Prav? Undoubtedly there were many agents turned every day, but the name jumped to his mind. It was in Dooku's nature to attack Obi-Wan where it hurt most.
"Was it Prav? At the Net cafe?" Obi-Wan hoped his questions would help Dooku find a way around whatever Force block was strong enough to hold his mind.
Dooku stared at him. "I-maybe."
Obi-Wan looked over at Bail. "I sensed something there today myself; I thought a Sith was watching me, but now I wonder if this other power was just waiting there for Dooku. I pray it is on our side, since it went for Dooku and not me."
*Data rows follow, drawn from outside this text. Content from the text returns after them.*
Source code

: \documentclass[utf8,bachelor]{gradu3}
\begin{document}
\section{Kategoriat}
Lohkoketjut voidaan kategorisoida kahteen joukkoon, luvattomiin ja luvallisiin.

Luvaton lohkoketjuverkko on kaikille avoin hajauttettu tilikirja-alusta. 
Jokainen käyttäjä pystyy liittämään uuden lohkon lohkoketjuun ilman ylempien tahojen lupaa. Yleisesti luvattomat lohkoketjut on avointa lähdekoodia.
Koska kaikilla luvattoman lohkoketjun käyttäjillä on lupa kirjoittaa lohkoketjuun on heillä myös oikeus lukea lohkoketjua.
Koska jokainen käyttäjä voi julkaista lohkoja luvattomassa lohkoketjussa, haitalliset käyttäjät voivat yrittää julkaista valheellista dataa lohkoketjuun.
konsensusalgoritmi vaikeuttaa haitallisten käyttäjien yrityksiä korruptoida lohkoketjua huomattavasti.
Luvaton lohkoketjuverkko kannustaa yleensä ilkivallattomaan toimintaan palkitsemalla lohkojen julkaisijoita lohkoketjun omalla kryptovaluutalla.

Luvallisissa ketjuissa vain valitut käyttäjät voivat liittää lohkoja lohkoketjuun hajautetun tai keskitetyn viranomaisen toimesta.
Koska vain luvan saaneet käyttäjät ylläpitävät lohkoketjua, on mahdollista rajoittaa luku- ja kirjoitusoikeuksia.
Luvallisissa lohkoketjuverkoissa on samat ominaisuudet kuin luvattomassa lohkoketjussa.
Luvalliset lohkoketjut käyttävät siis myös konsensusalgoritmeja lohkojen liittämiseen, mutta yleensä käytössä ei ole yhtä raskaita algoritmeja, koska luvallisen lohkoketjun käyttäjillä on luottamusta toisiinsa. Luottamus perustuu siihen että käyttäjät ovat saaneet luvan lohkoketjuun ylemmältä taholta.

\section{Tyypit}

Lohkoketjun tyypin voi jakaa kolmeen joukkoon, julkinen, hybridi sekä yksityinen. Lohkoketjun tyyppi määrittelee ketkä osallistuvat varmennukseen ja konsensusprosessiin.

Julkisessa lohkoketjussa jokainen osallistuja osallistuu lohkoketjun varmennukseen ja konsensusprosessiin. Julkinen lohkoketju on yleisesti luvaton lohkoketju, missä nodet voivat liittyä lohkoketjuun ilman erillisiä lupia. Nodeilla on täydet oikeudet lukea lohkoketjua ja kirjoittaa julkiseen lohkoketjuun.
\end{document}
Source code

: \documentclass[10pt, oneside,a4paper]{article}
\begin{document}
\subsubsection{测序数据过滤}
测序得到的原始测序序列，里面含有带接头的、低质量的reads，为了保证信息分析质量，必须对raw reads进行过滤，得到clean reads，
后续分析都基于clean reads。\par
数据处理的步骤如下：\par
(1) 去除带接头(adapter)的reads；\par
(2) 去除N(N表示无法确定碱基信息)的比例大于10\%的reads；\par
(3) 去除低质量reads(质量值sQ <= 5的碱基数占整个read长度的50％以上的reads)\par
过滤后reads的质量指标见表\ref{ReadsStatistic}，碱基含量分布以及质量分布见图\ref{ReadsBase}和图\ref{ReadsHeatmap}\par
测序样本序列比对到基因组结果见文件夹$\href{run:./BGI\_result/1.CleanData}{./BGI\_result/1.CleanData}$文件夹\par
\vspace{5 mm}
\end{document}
Bail ran a hand through his dark hair, and Obi-Wan wondered when so much gray had appeared. "You didn't see anyone who stood out?" Bail asked.
Obi-Wan hesitated. The girl, the one who made him uneasy; but he would have sensed Force power coming from her, and he felt nothing like what Dooku described...
"No," he said. One woman in a city of billions. "But we should alert the Council. I'll take Dooku to our holding cells. The Chancellor should not know we have him, because we can't risk the Sith Lord knowing his state. We may have an unknown ally, or a terrible enemy. I'd like to hold our cards close until we know which it is."
"Darth Sidious should not know," Dooku agreed, and Obi-Wan suddenly doubted everything he'd just decided on. Dooku shook his head, a slight smile on his face. "I am not manipulating you. I am being honest. There is no good outcome if he knows. He would accelerate the war, to the detriment of his cause and yours, or he would tear this city apart to find this Force power, and open himself up to discovery. Our purposes align here. We have a common enemy. For Master Kenobi, you must consider this one an enemy, no matter how much you may wish to find a friend. I know darkness when I see it, and this is darkness like neither of us has ever known."